▶ **EXERCISE MATERIAL**:
══════════════════════════════

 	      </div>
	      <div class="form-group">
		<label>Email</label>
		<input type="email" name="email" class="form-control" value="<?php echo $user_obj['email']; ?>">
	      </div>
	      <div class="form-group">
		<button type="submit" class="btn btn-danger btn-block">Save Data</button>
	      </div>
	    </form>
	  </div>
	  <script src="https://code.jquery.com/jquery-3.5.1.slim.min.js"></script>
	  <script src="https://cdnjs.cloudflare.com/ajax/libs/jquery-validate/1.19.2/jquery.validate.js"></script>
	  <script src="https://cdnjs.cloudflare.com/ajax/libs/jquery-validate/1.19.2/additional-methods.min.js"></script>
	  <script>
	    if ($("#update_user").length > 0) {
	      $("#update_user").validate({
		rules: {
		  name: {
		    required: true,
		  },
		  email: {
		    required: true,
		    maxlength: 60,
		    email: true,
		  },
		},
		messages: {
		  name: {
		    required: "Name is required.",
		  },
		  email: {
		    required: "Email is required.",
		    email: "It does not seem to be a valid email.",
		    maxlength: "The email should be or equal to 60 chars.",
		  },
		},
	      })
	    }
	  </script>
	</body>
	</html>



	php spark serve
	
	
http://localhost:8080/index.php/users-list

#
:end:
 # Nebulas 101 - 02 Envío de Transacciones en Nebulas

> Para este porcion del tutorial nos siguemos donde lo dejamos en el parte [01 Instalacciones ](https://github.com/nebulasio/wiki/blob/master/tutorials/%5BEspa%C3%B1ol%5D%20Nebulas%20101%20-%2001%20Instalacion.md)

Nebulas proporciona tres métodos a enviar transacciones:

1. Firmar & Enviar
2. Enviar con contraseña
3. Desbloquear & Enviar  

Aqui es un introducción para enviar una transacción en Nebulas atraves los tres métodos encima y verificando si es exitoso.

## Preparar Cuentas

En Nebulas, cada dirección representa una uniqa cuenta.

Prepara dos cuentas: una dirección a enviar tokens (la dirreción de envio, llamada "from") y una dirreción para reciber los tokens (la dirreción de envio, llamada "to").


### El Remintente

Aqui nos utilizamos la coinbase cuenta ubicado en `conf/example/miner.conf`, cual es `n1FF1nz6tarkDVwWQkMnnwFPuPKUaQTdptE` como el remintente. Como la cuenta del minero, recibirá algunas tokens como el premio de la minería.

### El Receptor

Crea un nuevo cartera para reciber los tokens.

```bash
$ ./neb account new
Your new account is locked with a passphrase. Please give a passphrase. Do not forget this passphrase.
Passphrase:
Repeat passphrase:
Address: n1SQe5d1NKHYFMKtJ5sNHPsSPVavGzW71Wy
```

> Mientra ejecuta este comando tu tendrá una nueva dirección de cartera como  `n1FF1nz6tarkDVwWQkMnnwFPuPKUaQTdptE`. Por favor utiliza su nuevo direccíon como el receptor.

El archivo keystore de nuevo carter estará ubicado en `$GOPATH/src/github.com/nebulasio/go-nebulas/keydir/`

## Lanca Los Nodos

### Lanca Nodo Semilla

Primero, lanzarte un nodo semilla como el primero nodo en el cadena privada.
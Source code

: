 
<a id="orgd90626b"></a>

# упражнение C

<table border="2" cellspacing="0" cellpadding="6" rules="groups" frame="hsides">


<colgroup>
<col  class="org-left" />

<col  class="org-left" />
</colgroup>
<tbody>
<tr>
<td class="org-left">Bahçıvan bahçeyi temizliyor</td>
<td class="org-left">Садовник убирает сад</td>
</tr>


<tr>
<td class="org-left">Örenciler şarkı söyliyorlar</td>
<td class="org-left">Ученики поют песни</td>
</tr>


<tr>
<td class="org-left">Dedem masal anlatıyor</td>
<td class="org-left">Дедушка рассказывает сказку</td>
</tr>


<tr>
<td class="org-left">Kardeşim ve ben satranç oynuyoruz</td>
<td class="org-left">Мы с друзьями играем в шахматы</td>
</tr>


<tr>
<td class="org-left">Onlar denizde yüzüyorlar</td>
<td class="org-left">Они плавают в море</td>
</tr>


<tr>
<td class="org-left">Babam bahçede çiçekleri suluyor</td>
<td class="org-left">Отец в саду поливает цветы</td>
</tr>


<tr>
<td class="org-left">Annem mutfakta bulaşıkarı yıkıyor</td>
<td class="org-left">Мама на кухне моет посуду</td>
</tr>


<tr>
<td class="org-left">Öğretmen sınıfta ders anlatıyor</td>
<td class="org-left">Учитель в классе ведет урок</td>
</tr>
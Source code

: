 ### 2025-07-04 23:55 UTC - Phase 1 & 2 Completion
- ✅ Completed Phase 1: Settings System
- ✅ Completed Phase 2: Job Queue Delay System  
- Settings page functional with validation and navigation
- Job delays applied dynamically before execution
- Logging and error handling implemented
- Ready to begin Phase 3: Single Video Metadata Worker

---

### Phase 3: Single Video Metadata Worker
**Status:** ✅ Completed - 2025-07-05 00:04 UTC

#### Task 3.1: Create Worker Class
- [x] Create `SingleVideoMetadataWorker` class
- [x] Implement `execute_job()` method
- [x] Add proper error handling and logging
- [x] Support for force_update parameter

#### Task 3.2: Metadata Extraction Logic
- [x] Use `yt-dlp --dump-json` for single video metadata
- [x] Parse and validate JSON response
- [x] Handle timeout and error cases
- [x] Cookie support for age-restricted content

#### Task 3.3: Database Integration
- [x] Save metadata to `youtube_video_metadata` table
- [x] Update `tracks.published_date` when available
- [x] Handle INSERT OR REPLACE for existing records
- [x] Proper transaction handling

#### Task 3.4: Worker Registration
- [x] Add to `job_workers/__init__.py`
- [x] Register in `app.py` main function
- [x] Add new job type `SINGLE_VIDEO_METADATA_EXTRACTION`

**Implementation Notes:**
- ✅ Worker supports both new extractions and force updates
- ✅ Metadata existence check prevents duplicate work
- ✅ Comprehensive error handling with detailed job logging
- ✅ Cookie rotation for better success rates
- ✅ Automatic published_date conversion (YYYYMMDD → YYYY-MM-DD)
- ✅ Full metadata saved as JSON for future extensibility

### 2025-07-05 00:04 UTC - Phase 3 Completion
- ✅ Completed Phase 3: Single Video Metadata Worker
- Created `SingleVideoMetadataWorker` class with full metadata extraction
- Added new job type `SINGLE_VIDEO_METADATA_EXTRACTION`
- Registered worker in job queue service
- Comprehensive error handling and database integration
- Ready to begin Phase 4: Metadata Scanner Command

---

══════════════════════════════

▶ **PROBLEM DESCRIPTION**: Copy each line above exactly as it stands.

▶ **EXERCISE ANSWER**:
 	      </div>
	      <div class="form-group">
		<label>Email</label>
		<input type="email" name="email" class="form-control" value="<?php echo $user_obj['email']; ?>">
	      </div>
	      <div class="form-group">
		<button type="submit" class="btn btn-danger btn-block">Save Data</button>
	      </div>
	    </form>
	  </div>
	  <script src="https://code.jquery.com/jquery-3.5.1.slim.min.js"></script>
	  <script src="https://cdnjs.cloudflare.com/ajax/libs/jquery-validate/1.19.2/jquery.validate.js"></script>
	  <script src="https://cdnjs.cloudflare.com/ajax/libs/jquery-validate/1.19.2/additional-methods.min.js"></script>
	  <script>
	    if ($("#update_user").length > 0) {
	      $("#update_user").validate({
		rules: {
		  name: {
		    required: true,
		  },
		  email: {
		    required: true,
		    maxlength: 60,
		    email: true,
		  },
		},
		messages: {
		  name: {
		    required: "Name is required.",
		  },
		  email: {
		    required: "Email is required.",
		    email: "It does not seem to be a valid email.",
		    maxlength: "The email should be or equal to 60 chars.",
		  },
		},
	      })
	    }
	  </script>
	</body>
	</html>



	php spark serve
	
	
http://localhost:8080/index.php/users-list

#
:end:
 # Nebulas 101 - 02 Envío de Transacciones en Nebulas

> Para este porcion del tutorial nos siguemos donde lo dejamos en el parte [01 Instalacciones ](https://github.com/nebulasio/wiki/blob/master/tutorials/%5BEspa%C3%B1ol%5D%20Nebulas%20101%20-%2001%20Instalacion.md)

Nebulas proporciona tres métodos a enviar transacciones:

1. Firmar & Enviar
2. Enviar con contraseña
3. Desbloquear & Enviar  

Aqui es un introducción para enviar una transacción en Nebulas atraves los tres métodos encima y verificando si es exitoso.

## Preparar Cuentas

En Nebulas, cada dirección representa una uniqa cuenta.

Prepara dos cuentas: una dirección a enviar tokens (la dirreción de envio, llamada "from") y una dirreción para reciber los tokens (la dirreción de envio, llamada "to").


### El Remintente

Aqui nos utilizamos la coinbase cuenta ubicado en `conf/example/miner.conf`, cual es `n1FF1nz6tarkDVwWQkMnnwFPuPKUaQTdptE` como el remintente. Como la cuenta del minero, recibirá algunas tokens como el premio de la minería.

### El Receptor

Crea un nuevo cartera para reciber los tokens.

```bash
$ ./neb account new
Your new account is locked with a passphrase. Please give a passphrase. Do not forget this passphrase.
Passphrase:
Repeat passphrase:
Address: n1SQe5d1NKHYFMKtJ5sNHPsSPVavGzW71Wy
```

> Mientra ejecuta este comando tu tendrá una nueva dirección de cartera como  `n1FF1nz6tarkDVwWQkMnnwFPuPKUaQTdptE`. Por favor utiliza su nuevo direccíon como el receptor.

El archivo keystore de nuevo carter estará ubicado en `$GOPATH/src/github.com/nebulasio/go-nebulas/keydir/`

## Lanca Los Nodos

### Lanca Nodo Semilla

Primero, lanzarte un nodo semilla como el primero nodo en el cadena privada.
Source code

: 
<a id="orgd90626b"></a>

# упражнение C

<table border="2" cellspacing="0" cellpadding="6" rules="groups" frame="hsides">


<colgroup>
<col  class="org-left" />

<col  class="org-left" />
</colgroup>
<tbody>
<tr>
<td class="org-left">Bahçıvan bahçeyi temizliyor</td>
<td class="org-left">Садовник убирает сад</td>
</tr>


<tr>
<td class="org-left">Örenciler şarkı söyliyorlar</td>
<td class="org-left">Ученики поют песни</td>
</tr>


<tr>
<td class="org-left">Dedem masal anlatıyor</td>
<td class="org-left">Дедушка рассказывает сказку</td>
</tr>


<tr>
<td class="org-left">Kardeşim ve ben satranç oynuyoruz</td>
<td class="org-left">Мы с друзьями играем в шахматы</td>
</tr>


<tr>
<td class="org-left">Onlar denizde yüzüyorlar</td>
<td class="org-left">Они плавают в море</td>
</tr>


<tr>
<td class="org-left">Babam bahçede çiçekleri suluyor</td>
<td class="org-left">Отец в саду поливает цветы</td>
</tr>


<tr>
<td class="org-left">Annem mutfakta bulaşıkarı yıkıyor</td>
<td class="org-left">Мама на кухне моет посуду</td>
</tr>


<tr>
<td class="org-left">Öğretmen sınıfta ders anlatıyor</td>
<td class="org-left">Учитель в классе ведет урок</td>
</tr>
Source code

: ### 2025-07-04 23:55 UTC - Phase 1 & 2 Completion
- ✅ Completed Phase 1: Settings System
- ✅ Completed Phase 2: Job Queue Delay System  
- Settings page functional with validation and navigation
- Job delays applied dynamically before execution
- Logging and error handling implemented
- Ready to begin Phase 3: Single Video Metadata Worker

---

### Phase 3: Single Video Metadata Worker
**Status:** ✅ Completed - 2025-07-05 00:04 UTC

#### Task 3.1: Create Worker Class
- [x] Create `SingleVideoMetadataWorker` class
- [x] Implement `execute_job()` method
- [x] Add proper error handling and logging
- [x] Support for force_update parameter

#### Task 3.2: Metadata Extraction Logic
- [x] Use `yt-dlp --dump-json` for single video metadata
- [x] Parse and validate JSON response
- [x] Handle timeout and error cases
- [x] Cookie support for age-restricted content

#### Task 3.3: Database Integration
- [x] Save metadata to `youtube_video_metadata` table
- [x] Update `tracks.published_date` when available
- [x] Handle INSERT OR REPLACE for existing records
- [x] Proper transaction handling

#### Task 3.4: Worker Registration
- [x] Add to `job_workers/__init__.py`
- [x] Register in `app.py` main function
- [x] Add new job type `SINGLE_VIDEO_METADATA_EXTRACTION`

**Implementation Notes:**
- ✅ Worker supports both new extractions and force updates
- ✅ Metadata existence check prevents duplicate work
- ✅ Comprehensive error handling with detailed job logging
- ✅ Cookie rotation for better success rates
- ✅ Automatic published_date conversion (YYYYMMDD → YYYY-MM-DD)
- ✅ Full metadata saved as JSON for future extensibility

### 2025-07-05 00:04 UTC - Phase 3 Completion
- ✅ Completed Phase 3: Single Video Metadata Worker
- Created `SingleVideoMetadataWorker` class with full metadata extraction
- Added new job type `SINGLE_VIDEO_METADATA_EXTRACTION`
- Registered worker in job queue service
- Comprehensive error handling and database integration
- Ready to begin Phase 4: Metadata Scanner Command

---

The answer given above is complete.